### EXERCISE GOAL
Go to the line holding "the primary vertex." in the entries below and write out exactly every line down to and including the line holding "The inclusive fake".
DATA EXCERPTS below:
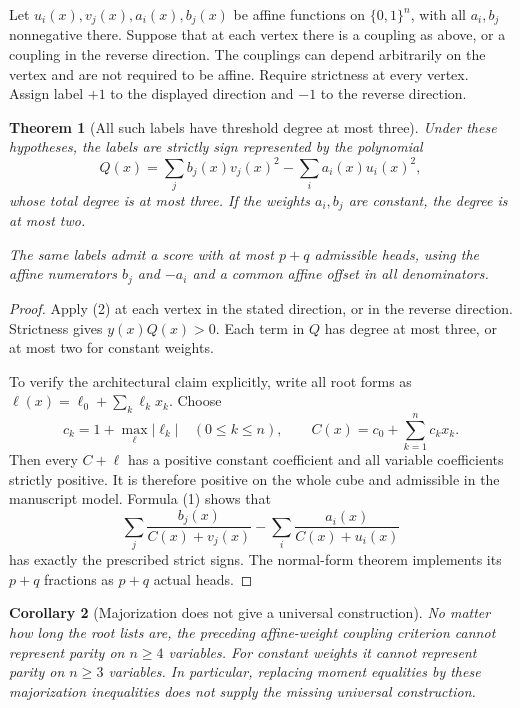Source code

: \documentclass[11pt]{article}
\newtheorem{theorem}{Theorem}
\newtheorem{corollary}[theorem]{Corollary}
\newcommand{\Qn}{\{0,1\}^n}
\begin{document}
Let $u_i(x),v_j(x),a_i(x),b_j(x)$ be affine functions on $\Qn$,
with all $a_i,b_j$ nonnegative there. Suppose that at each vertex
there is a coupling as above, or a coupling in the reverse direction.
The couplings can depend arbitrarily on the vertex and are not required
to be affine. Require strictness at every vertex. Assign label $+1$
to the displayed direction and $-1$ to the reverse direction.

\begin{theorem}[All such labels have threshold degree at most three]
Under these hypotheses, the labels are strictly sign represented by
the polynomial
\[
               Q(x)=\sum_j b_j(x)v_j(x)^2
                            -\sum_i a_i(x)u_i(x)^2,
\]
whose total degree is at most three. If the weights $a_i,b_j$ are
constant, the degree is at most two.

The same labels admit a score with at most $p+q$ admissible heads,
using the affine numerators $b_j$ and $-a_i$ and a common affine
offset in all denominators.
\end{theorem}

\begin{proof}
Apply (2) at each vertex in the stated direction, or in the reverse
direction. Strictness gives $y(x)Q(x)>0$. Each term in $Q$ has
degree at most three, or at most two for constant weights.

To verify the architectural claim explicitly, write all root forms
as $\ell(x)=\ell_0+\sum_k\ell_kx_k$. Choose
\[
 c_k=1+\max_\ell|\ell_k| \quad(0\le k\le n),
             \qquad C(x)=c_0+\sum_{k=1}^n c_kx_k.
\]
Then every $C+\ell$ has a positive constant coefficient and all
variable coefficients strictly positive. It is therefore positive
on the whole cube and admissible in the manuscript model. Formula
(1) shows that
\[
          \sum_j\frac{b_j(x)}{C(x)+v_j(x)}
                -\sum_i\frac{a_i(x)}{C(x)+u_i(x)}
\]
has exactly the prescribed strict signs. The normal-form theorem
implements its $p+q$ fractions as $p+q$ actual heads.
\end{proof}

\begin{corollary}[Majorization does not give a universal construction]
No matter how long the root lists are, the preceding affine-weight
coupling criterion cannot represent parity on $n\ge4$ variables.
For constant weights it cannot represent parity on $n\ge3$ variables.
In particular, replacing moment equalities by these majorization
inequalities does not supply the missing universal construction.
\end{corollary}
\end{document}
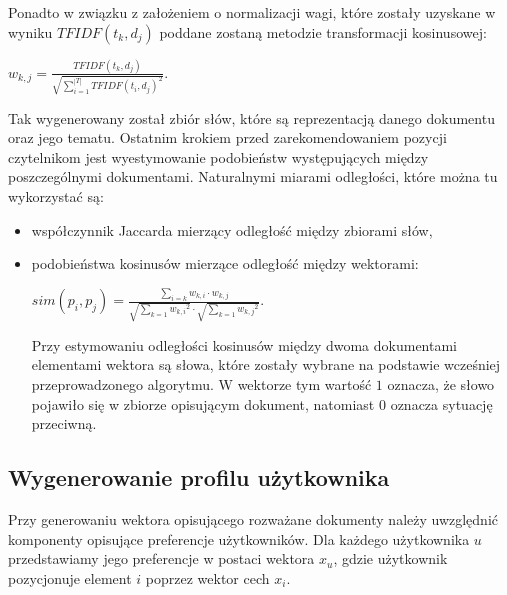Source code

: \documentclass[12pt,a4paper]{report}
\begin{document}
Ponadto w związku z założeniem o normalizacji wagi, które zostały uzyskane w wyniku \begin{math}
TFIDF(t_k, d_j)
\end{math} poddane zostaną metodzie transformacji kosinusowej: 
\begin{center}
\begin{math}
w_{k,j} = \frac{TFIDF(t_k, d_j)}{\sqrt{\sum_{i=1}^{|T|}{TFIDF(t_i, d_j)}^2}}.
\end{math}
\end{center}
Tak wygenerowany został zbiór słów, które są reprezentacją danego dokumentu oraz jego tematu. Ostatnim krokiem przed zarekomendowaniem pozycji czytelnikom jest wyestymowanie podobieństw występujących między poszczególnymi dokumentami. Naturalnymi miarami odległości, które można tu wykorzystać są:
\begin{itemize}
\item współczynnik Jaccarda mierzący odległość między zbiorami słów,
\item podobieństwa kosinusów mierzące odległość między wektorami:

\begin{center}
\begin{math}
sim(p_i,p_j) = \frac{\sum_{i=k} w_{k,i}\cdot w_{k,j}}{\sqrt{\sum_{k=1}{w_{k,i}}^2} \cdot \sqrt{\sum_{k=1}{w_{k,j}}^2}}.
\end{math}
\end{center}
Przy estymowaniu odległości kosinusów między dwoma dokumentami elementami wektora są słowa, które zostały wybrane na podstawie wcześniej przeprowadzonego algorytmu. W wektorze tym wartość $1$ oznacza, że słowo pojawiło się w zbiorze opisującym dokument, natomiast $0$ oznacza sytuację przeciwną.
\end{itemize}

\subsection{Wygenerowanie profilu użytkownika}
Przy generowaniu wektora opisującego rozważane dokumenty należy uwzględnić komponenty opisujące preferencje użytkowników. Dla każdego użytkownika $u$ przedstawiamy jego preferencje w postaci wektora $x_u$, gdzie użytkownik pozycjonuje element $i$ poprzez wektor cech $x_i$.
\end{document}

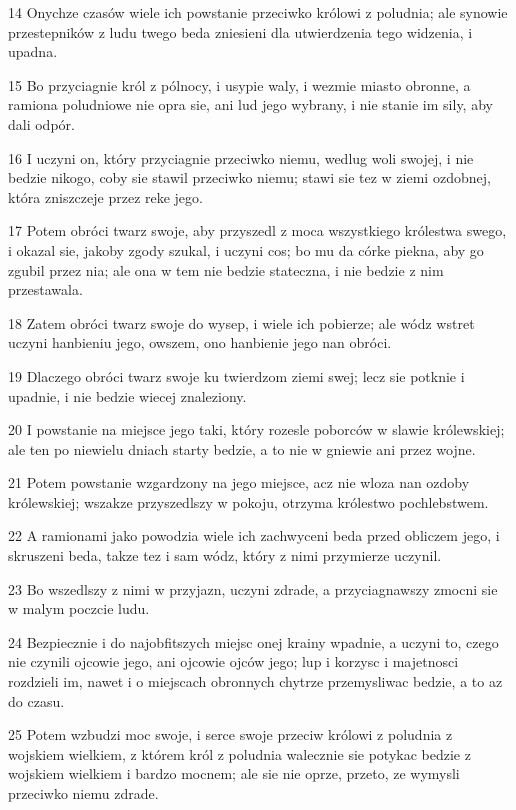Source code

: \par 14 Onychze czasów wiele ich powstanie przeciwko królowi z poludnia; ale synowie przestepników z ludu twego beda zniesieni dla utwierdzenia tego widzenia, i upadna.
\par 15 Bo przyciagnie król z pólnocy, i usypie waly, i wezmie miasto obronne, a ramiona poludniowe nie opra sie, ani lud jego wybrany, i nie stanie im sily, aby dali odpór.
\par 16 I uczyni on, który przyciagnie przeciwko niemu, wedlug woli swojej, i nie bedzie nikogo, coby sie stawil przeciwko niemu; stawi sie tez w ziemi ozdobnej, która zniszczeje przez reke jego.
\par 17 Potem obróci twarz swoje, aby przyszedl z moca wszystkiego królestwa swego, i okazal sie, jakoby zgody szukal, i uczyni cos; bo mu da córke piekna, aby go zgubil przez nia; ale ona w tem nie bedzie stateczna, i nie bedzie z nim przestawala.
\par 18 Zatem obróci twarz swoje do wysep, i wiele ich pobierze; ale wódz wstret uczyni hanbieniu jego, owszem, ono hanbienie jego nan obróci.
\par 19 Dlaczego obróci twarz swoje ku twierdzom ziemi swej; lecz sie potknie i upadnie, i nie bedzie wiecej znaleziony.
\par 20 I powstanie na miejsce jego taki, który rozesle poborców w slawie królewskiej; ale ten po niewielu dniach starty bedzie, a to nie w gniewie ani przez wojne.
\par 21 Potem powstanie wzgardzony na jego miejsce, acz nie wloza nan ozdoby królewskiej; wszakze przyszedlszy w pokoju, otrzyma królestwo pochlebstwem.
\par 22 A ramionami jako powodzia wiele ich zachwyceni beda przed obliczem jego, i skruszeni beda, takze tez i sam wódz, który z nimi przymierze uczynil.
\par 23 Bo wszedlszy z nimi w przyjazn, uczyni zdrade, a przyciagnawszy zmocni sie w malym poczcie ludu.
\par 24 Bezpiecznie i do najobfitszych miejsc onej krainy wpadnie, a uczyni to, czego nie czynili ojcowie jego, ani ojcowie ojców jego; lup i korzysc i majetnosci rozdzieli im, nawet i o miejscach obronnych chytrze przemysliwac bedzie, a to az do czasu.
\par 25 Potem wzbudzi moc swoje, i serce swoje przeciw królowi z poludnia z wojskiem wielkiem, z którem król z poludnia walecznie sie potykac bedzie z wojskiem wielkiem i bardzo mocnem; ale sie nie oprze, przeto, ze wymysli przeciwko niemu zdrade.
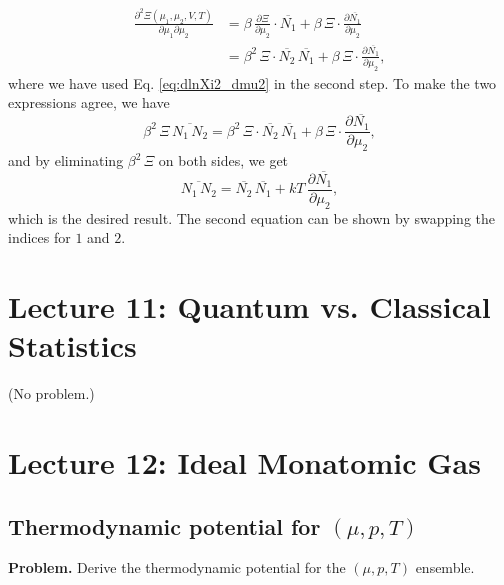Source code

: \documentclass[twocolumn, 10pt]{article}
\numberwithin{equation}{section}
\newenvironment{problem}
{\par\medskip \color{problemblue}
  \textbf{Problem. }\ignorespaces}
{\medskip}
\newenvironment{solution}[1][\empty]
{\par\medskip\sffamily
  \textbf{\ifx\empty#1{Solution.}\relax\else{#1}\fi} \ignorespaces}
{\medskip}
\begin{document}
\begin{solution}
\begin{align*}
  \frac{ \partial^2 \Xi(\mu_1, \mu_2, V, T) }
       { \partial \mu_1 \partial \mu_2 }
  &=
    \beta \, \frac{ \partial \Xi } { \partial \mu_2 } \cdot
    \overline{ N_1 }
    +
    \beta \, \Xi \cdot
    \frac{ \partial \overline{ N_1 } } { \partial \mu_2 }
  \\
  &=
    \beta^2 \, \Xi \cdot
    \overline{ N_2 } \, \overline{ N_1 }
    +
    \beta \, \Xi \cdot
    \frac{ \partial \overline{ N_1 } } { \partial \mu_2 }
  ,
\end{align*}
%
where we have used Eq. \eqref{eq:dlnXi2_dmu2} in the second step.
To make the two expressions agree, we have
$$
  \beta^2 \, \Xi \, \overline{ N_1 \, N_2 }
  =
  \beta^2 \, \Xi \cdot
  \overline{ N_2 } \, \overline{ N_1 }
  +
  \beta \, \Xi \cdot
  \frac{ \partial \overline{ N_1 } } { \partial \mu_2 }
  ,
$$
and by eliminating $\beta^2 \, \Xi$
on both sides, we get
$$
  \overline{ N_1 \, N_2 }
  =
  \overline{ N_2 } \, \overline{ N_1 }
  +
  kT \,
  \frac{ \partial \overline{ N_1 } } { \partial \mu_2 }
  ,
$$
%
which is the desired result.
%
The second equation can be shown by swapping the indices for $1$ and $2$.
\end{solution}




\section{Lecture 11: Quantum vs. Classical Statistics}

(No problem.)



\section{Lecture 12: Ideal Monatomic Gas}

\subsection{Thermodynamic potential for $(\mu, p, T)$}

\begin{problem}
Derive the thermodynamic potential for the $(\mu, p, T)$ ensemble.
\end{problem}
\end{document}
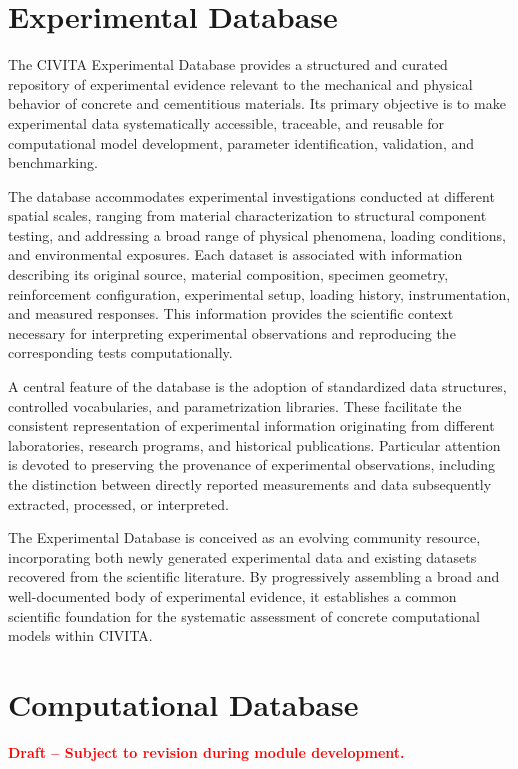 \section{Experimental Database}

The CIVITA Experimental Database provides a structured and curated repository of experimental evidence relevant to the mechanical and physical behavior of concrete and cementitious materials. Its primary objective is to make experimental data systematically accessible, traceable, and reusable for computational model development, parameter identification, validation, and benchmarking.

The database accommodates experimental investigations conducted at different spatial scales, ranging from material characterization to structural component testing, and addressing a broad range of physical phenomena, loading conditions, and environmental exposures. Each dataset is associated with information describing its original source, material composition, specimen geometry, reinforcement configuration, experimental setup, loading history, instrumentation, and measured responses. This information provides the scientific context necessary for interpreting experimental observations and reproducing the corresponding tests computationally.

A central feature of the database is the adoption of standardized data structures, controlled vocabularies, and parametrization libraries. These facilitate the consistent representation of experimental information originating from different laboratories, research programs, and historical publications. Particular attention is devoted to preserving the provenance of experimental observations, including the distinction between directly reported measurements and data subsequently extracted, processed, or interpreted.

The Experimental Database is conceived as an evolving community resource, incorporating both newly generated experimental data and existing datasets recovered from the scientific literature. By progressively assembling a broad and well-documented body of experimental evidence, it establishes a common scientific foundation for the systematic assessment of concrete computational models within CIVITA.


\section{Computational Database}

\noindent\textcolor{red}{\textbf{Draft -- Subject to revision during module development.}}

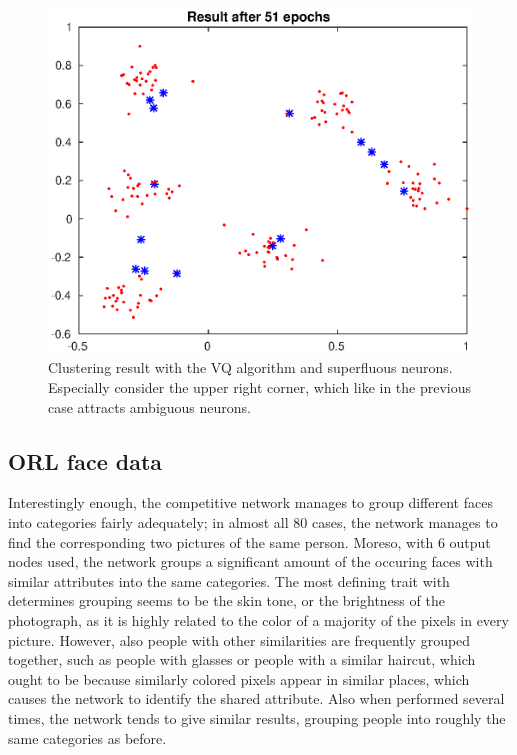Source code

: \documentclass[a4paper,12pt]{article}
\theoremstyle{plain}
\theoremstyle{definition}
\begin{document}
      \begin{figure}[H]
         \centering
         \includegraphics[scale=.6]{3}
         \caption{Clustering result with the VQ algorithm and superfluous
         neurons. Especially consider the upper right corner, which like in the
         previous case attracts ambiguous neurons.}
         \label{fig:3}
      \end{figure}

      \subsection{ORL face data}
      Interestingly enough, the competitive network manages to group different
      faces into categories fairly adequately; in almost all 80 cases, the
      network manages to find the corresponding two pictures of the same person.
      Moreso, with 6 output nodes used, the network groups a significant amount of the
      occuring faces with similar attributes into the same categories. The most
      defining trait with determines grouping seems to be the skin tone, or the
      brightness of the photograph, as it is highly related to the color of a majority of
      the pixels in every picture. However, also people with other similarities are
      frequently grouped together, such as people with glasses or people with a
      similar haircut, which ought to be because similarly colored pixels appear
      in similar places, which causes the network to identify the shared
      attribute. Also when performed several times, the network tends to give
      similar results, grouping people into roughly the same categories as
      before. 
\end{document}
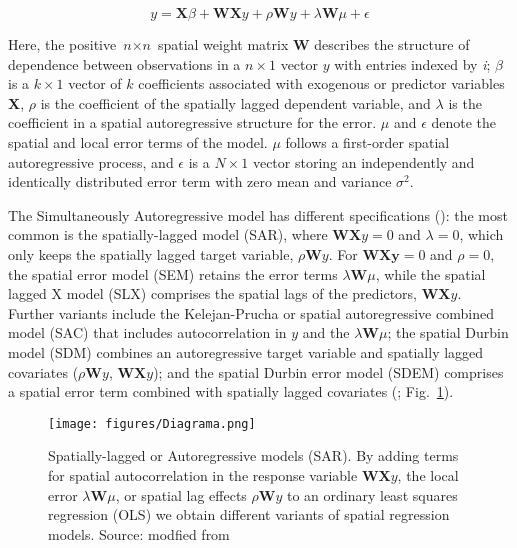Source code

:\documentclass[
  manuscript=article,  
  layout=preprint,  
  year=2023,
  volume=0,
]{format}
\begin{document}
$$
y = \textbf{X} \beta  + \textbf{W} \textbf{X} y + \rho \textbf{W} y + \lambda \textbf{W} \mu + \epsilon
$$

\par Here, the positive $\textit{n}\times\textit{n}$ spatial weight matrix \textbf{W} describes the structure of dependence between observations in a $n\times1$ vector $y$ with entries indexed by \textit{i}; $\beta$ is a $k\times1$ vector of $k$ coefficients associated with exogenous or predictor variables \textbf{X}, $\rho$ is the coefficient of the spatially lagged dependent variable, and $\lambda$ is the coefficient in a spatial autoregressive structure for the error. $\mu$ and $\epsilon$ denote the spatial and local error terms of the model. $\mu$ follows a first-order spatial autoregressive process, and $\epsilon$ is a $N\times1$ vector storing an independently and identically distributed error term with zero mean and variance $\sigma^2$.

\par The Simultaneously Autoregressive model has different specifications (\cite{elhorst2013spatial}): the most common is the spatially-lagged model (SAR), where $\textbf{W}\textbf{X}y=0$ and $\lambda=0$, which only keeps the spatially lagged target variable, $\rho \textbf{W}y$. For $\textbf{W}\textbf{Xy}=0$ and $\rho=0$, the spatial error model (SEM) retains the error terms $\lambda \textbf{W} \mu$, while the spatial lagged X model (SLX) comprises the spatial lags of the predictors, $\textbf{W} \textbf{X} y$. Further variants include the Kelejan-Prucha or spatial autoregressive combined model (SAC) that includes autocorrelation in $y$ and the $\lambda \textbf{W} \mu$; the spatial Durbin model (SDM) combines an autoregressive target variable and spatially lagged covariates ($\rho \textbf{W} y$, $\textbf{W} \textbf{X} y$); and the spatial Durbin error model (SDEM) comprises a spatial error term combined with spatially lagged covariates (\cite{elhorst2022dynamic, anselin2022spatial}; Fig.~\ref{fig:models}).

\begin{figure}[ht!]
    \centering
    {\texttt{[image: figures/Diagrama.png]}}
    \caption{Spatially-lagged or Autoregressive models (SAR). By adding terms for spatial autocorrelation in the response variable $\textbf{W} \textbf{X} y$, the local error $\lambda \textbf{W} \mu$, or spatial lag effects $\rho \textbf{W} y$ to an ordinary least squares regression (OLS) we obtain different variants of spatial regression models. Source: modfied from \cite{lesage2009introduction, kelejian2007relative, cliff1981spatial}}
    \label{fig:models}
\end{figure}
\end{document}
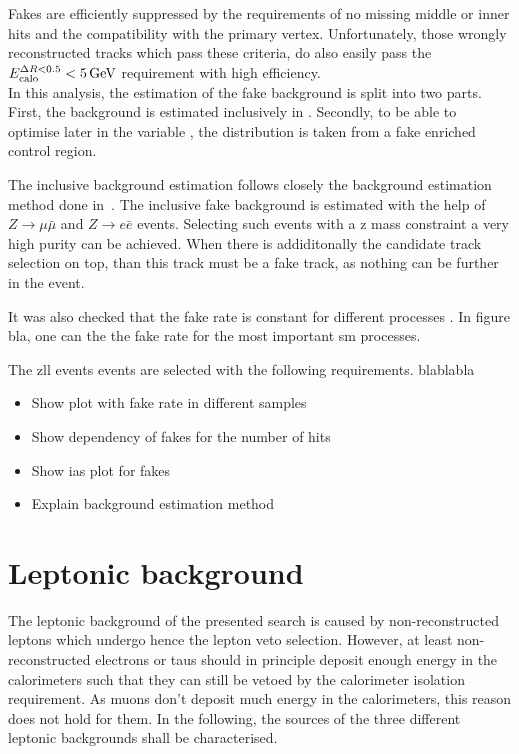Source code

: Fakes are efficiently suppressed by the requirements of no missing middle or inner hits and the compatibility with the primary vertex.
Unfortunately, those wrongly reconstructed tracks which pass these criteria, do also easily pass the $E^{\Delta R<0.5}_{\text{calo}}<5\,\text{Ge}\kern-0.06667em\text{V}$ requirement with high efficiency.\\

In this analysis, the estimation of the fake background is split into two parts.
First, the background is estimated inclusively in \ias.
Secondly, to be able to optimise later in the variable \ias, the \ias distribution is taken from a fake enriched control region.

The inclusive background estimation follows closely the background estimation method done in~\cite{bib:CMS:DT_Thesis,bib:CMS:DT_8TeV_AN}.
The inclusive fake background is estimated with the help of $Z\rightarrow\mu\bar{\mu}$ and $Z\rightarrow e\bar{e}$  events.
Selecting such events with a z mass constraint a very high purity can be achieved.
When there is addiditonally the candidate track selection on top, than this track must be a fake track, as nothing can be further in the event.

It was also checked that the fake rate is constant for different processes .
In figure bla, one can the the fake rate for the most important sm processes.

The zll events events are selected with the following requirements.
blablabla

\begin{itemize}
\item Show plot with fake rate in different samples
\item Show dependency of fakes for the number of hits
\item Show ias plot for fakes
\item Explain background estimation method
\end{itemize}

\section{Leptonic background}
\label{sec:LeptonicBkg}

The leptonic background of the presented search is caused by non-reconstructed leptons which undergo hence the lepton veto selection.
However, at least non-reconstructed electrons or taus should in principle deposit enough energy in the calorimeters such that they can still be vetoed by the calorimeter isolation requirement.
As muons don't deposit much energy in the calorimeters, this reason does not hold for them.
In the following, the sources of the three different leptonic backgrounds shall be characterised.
End of DATA EXCERPTS.
### WRITTEN ANSWER
: Fakes are efficiently suppressed by the requirements of no missing middle or inner hits and the compatibility with the primary vertex.
Unfortunately, those wrongly reconstructed tracks which pass these criteria, do also easily pass the $E^{\Delta R<0.5}_{\text{calo}}<5\,\text{Ge}\kern-0.06667em\text{V}$ requirement with high efficiency.\\

In this analysis, the estimation of the fake background is split into two parts.
First, the background is estimated inclusively in \ias.
Secondly, to be able to optimise later in the variable \ias, the \ias distribution is taken from a fake enriched control region.

The inclusive background estimation follows closely the background estimation method done in~\cite{bib:CMS:DT_Thesis,bib:CMS:DT_8TeV_AN}.
The inclusive fake background is estimated with the help of $Z\rightarrow\mu\bar{\mu}$ and $Z\rightarrow e\bar{e}$  events.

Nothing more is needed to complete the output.